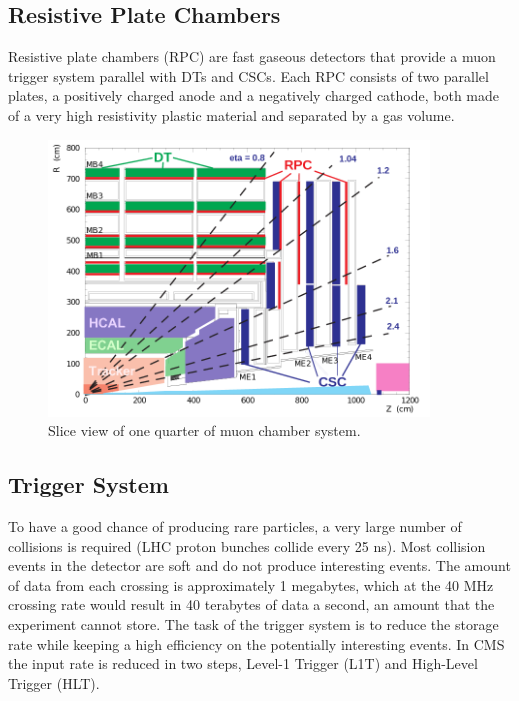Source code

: \subsection*{Resistive Plate Chambers}
Resistive plate chambers (RPC) are fast gaseous detectors that provide a muon trigger system parallel with DTs and CSCs. Each RPC consists of two parallel plates, a positively charged anode and a negatively charged cathode, both made of a very high resistivity plastic material and separated by a gas volume.

\begin{figure}[hbtp]
  \begin{center}
    \includegraphics[width=0.9\textwidth]{figure/CH2/MuonSys.png}
  \end{center}
  \caption{\label{fig:MuonSys}Slice view of one quarter of muon chamber system.}
\end{figure}

\subsection{Trigger System}

To have a good chance of producing rare particles, a very large number of collisions is required (LHC proton bunches collide every 25 ns). Most collision events in the detector are soft and do not produce interesting events. The amount of data from each crossing is approximately 1 megabytes, which at the 40 MHz crossing rate would result in 40 terabytes of data a second, an amount that the experiment cannot store. The task of the trigger system is to reduce the storage rate while keeping a high efficiency on the potentially interesting events. In CMS the input rate is reduced in two steps, Level-1 Trigger (L1T) and High-Level Trigger (HLT).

────

### Work item:
Within the listing above, filter for lines holding the string "subsection" and copy each one.

### Response to the exercise:
: \subsection*{Resistive Plate Chambers}
\subsection{Trigger System}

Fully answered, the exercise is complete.